DESCRIPTION OF THE TASK - Report each line from the entries in which "center" can be found.

Entries taken from a collection -
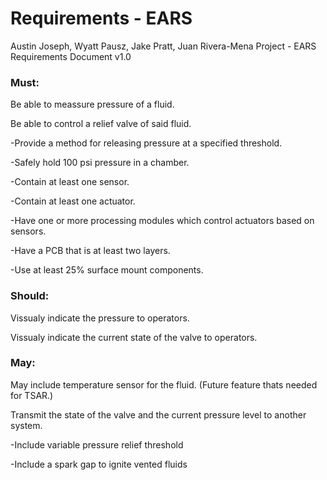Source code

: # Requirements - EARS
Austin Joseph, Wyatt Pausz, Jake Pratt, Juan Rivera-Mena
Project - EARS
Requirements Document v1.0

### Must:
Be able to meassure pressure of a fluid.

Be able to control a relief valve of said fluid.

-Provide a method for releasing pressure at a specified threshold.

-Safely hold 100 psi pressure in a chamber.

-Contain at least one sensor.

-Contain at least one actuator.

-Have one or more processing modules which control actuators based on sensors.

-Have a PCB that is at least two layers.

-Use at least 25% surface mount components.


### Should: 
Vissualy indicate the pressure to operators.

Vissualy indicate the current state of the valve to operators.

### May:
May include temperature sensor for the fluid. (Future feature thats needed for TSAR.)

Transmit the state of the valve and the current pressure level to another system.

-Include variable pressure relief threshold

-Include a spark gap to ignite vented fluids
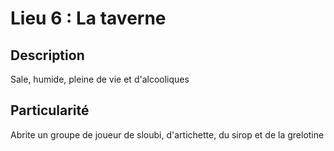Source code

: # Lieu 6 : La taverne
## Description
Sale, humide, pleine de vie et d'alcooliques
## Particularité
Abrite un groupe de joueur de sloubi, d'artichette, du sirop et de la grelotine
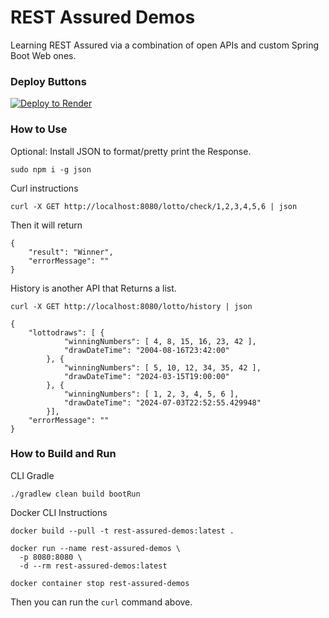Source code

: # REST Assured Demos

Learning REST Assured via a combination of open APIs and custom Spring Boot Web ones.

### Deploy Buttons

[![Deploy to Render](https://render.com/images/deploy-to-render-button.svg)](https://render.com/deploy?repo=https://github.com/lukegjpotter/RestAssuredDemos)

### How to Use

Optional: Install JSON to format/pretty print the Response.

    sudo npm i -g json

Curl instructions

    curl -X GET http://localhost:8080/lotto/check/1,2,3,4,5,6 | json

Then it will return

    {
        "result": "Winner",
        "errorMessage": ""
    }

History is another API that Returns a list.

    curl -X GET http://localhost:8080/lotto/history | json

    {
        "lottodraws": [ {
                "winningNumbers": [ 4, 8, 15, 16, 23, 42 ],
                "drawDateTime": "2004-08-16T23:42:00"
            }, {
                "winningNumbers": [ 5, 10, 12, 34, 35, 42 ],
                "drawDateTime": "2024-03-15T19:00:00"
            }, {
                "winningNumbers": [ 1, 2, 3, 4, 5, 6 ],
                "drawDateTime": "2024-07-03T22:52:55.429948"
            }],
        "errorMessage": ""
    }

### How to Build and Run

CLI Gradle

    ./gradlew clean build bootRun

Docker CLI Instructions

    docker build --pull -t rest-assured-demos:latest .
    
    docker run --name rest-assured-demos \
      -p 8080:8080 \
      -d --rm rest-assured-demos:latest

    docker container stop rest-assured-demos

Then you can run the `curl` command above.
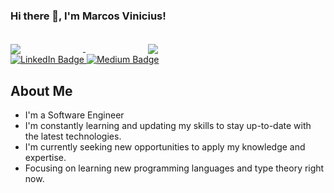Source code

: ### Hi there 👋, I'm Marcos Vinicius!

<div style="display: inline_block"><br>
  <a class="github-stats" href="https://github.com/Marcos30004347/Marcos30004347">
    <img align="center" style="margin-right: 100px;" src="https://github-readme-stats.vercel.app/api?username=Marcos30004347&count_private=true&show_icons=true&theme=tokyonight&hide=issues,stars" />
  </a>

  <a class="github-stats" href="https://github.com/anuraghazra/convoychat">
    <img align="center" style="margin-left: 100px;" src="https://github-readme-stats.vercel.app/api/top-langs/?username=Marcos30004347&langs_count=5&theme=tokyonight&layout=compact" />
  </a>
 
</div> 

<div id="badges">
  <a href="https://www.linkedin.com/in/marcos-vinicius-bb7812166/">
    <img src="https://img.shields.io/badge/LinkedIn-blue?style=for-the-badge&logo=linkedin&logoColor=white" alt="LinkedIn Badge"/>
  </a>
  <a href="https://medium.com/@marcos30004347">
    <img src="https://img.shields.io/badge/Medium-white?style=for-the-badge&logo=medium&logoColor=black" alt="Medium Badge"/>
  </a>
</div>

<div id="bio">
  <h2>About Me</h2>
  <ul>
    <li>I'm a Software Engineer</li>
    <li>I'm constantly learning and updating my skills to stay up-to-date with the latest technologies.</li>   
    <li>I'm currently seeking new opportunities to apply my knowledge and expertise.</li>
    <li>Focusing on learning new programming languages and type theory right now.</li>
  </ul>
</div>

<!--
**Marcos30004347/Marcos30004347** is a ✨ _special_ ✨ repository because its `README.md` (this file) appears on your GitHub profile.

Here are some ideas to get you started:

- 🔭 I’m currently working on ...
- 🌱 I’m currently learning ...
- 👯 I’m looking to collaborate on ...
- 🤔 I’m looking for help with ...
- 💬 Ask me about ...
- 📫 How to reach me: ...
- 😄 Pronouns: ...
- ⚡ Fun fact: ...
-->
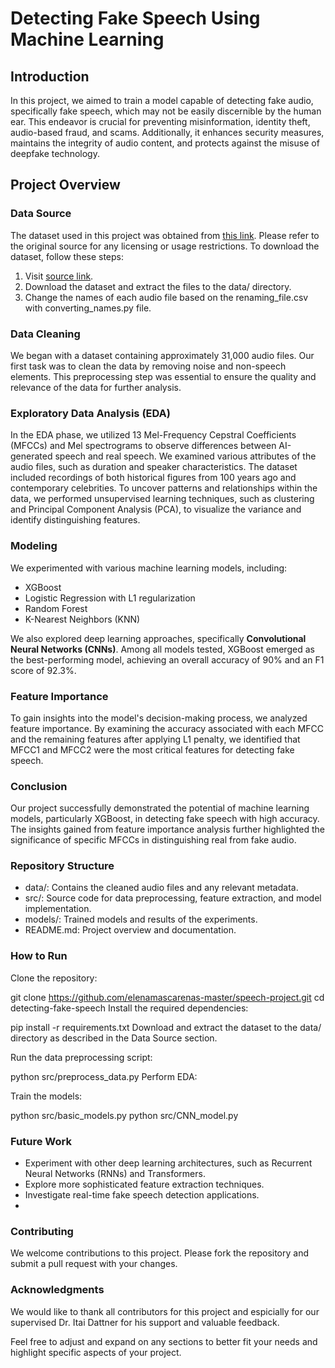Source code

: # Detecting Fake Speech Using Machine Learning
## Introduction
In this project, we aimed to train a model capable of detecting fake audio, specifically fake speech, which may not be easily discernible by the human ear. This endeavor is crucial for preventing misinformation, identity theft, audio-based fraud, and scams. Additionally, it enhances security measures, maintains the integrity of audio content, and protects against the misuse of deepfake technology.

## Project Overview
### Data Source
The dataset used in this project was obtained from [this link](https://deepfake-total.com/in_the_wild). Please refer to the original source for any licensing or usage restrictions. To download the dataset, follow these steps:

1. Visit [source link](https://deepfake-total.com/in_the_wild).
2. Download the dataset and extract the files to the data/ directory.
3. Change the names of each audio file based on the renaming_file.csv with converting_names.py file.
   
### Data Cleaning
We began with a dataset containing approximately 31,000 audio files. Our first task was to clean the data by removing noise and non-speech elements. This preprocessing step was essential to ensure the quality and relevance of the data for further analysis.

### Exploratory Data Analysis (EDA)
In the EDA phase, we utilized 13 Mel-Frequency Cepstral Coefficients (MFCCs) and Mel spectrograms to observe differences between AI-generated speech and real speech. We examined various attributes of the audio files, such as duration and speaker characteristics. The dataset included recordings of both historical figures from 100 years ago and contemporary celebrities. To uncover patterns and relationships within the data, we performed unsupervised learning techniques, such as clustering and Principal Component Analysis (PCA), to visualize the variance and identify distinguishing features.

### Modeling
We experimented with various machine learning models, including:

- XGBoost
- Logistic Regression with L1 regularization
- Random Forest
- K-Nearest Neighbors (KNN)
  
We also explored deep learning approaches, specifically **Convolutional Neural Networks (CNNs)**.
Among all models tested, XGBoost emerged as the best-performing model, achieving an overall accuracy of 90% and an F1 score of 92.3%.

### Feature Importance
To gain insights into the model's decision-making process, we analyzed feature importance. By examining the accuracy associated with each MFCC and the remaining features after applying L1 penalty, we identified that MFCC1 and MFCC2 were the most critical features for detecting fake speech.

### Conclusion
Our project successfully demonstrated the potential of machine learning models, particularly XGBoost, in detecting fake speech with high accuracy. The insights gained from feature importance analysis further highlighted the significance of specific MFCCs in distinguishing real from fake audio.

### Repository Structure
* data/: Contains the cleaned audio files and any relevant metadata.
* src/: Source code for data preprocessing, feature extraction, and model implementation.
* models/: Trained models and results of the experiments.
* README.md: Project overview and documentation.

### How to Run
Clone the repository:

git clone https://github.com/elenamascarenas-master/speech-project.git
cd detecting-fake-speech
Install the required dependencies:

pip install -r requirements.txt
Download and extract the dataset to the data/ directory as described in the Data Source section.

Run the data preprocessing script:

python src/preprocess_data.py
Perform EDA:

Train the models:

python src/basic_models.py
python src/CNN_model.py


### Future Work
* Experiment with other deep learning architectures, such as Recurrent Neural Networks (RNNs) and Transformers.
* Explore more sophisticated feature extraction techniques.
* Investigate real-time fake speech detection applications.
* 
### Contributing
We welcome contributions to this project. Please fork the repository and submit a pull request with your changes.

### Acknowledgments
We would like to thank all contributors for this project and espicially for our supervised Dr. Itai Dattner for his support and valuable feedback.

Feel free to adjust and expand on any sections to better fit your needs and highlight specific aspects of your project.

* * *

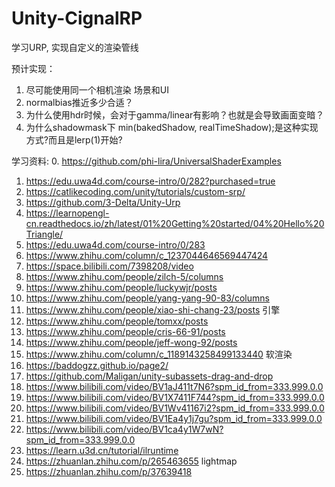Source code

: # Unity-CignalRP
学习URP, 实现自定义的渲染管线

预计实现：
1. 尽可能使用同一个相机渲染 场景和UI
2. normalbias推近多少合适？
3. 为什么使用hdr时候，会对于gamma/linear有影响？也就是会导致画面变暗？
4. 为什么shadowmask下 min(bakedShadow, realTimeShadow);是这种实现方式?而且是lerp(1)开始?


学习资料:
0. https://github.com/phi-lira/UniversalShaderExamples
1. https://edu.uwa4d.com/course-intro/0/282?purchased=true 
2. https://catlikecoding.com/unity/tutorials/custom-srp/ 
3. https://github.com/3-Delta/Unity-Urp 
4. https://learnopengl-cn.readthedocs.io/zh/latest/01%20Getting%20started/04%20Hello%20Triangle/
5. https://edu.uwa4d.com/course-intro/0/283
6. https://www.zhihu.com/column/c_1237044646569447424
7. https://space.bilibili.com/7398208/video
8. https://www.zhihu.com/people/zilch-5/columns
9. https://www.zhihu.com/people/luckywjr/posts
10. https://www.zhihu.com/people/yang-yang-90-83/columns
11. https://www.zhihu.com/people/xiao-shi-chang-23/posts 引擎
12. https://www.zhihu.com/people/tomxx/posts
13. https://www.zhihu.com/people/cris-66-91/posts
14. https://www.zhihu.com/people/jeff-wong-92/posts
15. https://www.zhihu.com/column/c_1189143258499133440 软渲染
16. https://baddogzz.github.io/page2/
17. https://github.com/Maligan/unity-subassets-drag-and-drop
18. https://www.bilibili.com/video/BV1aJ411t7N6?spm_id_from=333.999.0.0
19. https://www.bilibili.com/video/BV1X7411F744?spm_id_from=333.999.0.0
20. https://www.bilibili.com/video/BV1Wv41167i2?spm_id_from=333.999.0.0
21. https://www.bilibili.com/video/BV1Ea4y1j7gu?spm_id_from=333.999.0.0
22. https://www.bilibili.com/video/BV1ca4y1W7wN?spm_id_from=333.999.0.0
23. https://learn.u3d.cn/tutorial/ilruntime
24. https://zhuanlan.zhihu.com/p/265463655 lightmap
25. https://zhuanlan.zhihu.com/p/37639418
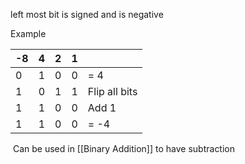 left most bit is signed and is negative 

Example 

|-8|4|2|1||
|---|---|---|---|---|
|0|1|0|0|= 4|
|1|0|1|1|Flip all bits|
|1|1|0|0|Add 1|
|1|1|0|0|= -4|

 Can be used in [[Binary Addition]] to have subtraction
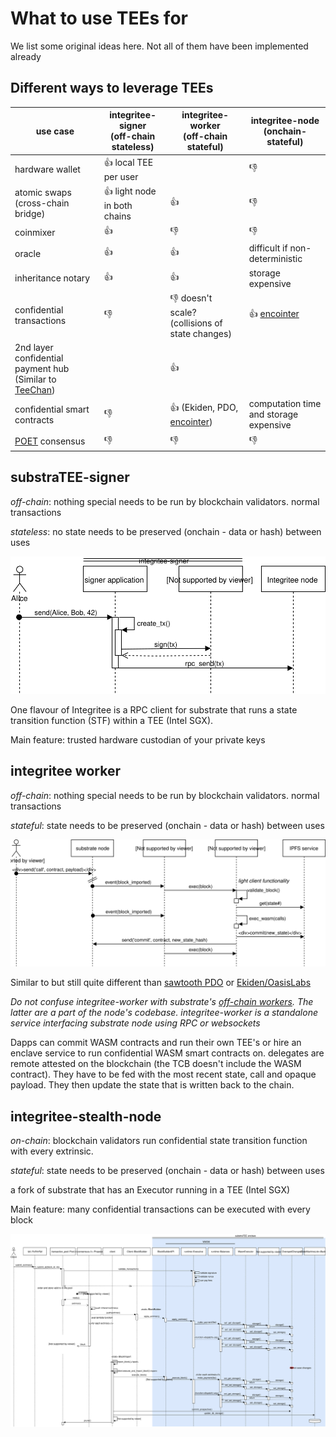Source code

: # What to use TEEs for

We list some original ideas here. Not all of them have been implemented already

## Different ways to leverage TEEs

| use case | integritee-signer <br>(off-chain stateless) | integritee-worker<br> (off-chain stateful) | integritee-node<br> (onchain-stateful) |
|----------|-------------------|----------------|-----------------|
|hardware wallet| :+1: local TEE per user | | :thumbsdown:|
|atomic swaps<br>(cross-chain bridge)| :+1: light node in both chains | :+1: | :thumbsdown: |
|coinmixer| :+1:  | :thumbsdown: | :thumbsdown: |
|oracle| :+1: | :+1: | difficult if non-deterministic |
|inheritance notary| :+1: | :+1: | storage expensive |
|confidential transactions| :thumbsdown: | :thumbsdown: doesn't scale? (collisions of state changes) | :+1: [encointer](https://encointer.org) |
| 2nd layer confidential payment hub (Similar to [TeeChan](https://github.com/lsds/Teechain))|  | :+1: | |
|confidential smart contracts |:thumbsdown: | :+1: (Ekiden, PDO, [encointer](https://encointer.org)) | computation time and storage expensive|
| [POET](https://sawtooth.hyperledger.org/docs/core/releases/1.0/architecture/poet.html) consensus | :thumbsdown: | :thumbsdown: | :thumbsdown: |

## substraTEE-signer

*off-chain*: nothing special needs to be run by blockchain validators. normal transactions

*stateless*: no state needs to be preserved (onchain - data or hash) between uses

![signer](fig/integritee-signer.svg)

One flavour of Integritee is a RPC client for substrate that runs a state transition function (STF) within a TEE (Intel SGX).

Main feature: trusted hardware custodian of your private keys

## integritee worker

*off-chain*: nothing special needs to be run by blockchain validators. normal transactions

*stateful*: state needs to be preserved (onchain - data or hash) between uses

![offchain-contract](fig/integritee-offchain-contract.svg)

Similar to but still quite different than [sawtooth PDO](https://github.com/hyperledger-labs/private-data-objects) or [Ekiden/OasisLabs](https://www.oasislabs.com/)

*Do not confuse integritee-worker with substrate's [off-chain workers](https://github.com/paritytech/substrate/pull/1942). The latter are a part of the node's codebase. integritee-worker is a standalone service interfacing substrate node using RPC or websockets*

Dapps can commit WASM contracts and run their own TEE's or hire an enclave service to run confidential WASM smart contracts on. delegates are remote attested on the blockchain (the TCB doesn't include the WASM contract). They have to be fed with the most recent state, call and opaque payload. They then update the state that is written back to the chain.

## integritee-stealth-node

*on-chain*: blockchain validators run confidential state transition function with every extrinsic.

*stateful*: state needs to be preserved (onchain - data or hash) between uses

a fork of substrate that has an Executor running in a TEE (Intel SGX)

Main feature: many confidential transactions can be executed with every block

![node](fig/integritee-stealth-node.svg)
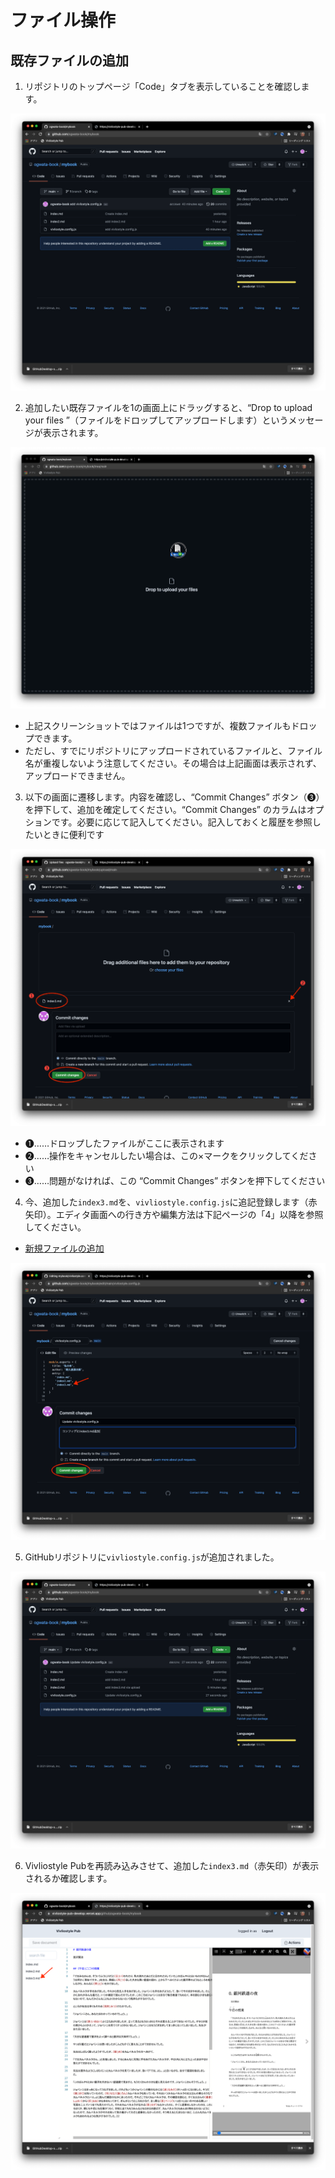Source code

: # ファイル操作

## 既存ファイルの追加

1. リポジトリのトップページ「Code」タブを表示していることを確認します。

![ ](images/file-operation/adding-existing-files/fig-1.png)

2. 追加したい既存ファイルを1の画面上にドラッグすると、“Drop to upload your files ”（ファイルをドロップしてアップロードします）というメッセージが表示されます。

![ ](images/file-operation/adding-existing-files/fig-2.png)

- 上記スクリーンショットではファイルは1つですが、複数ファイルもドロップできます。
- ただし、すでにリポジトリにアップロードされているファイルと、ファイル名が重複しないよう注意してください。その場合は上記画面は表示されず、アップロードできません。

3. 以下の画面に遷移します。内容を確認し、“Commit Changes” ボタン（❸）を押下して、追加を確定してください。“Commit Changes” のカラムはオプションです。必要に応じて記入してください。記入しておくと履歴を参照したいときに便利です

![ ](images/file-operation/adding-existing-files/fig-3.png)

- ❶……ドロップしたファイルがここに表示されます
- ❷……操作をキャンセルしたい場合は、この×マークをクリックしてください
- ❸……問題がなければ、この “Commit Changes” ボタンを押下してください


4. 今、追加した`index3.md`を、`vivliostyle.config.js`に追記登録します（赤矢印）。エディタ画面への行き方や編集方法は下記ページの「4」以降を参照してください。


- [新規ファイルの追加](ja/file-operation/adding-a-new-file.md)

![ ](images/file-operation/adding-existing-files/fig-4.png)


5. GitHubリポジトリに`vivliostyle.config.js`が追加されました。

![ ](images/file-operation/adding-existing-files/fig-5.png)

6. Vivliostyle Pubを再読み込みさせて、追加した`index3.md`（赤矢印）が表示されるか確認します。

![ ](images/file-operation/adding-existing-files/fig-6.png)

RESPONSE TO THE EXERCISE -
    <img align="center" style="margin-right: 100px;" src="https://github-readme-stats.vercel.app/api?username=Marcos30004347&count_private=true&show_icons=true&theme=tokyonight&hide=issues,stars" />
    <img align="center" style="margin-left: 100px;" src="https://github-readme-stats.vercel.app/api/top-langs/?username=Marcos30004347&langs_count=5&theme=tokyonight&layout=compact" />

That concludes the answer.